[GRPO] Match the Liger dapo/cispo/vespo normalizer to the non-Liger path#5890
[GRPO] Match the Liger dapo/cispo/vespo normalizer to the non-Liger path#5890kashif wants to merge 2 commits into
Conversation
pass num_items_in_batch to the liger loss and skip the grad-accum division for these loss types so it matches the non-liger path
|
The docs for this PR live here. All of your documentation changes will be reflected on that endpoint. The docs are available until 30 days after the last update. |
There was a problem hiding this comment.
💡 Codex Review
Here are some automated review suggestions for this pull request.
Reviewed commit: be793fbe91
ℹ️ About Codex in GitHub
Your team has set up Codex to review pull requests in this repo.
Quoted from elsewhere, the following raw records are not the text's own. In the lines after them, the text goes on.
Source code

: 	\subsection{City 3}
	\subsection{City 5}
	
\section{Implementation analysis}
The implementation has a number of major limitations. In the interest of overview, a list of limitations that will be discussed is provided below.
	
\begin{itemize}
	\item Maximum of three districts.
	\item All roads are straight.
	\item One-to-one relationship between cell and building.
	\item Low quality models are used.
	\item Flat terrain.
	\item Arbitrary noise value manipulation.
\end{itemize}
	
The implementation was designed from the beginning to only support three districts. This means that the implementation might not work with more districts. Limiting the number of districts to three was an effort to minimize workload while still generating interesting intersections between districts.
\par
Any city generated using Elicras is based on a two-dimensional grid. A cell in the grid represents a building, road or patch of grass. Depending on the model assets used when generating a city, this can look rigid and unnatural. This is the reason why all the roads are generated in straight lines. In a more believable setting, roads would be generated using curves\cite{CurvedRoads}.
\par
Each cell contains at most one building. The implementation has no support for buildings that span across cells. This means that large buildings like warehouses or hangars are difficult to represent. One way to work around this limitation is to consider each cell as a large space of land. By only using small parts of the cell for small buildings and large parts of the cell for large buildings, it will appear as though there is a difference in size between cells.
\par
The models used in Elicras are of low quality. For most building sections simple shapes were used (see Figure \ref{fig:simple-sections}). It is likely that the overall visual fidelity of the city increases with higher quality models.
Reviews are triggered when you
- Open a pull request for review
- Mark a draft as ready
- Comment "@codex review".
If Codex has suggestions, it will comment; otherwise it will react with 👍.
Codex can also answer questions or update the PR. Try commenting "@codex address that feedback".
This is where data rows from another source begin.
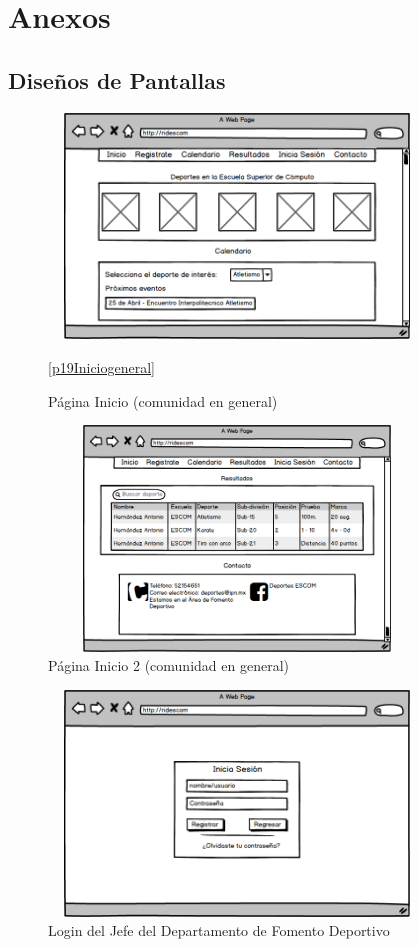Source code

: \chapter{Anexos}
	\section{Diseños de Pantallas}
		\begin{figure}[hbt!]
			\centering
			\includegraphics[width=10cm, height=6cm]{Imagenes/Disenos/p19Iniciogeneral.png}
			\caption{Página Inicio (comunidad en general)}
			\label{Iniciogeneral}
			\ref{p19Iniciogeneral}
		\end{figure}
		\pagebreak
		
		\begin{figure}[hbt!]
			\centering
			\includegraphics[width=10cm, height=6cm]{Imagenes/Disenos/p20Iniciogeneral1.png}
			\caption{Página Inicio 2 (comunidad en general)}
			\label{Iniciogeneral1}
		\end{figure}
	
		\begin{figure}[hbt!]
			\centering
			\includegraphics[width=10cm, height=6cm]{Imagenes/Disenos/p2LoginJFD.png}
			\caption{Login del Jefe del Departamento de Fomento Deportivo}
			\label{LoginJFD}
		\end{figure}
| old_per_token_logps=inputs.get("old_per_token_logps"), | ||
| ref_per_token_logps=inputs.get("ref_per_token_logps"), | ||
| vllm_is_ratio=inputs.get("importance_sampling_ratio"), | ||
| num_items_in_batch=inputs.get("num_items_in_batch"), |
There was a problem hiding this comment.
Require a Liger version that accepts the new kwarg
This unconditionally passes num_items_in_batch into LigerFusedLinearGRPOLoss.forward, but the repo still declares the optional dependency as liger-kernel>=0.8.0 in pyproject.toml, and Liger 0.8.0's GRPO forward signature only accepts through vllm_is_ratio. In environments satisfying the current TRL extra with Liger 0.8.0, any use_liger_kernel=True GRPO training run now fails immediately with TypeError: forward() got an unexpected keyword argument 'num_items_in_batch'; please either bump the minimum Liger version that added this argument or avoid passing it to older kernels.
Useful? React with 👍 / 👎.
Warning
Don't merge yet — depends on a new liger-kernel release.
num_items_in_batchis only in Ligermain(linkedin/Liger-Kernel#1202), not in a tagged release, so theliger-kernelpin needs bumping once that ships.The Liger and non-Liger GRPO paths normalize the dapo/cispo/vespo loss differently.
The non-Liger path divides by
num_items_in_batch / num_processes(the total tokens across the whole generation batch) and leaves gradient accumulation alone. The Liger path didn't passnum_items_in_batchat all, so it fell back to the current micro-batch's mask, and then divided again bygradient_accumulation_steps. So the two drift apart once you have grad accumulation with uneven completion lengths.This passes
num_items_in_batchthrough to the Liger loss and drops the extra grad-accum division for those three loss types. Everything else keeps dividing as before.It's the last bit of the parity work tracked in linkedin/Liger-Kernel#1082 (the IS correction, tool_mask, delta and bias-correction KL were already sorted).
Added a test that runs dapo with grad accumulation > 1 and checks the arg gets forwarded and the loss isn't divided twice.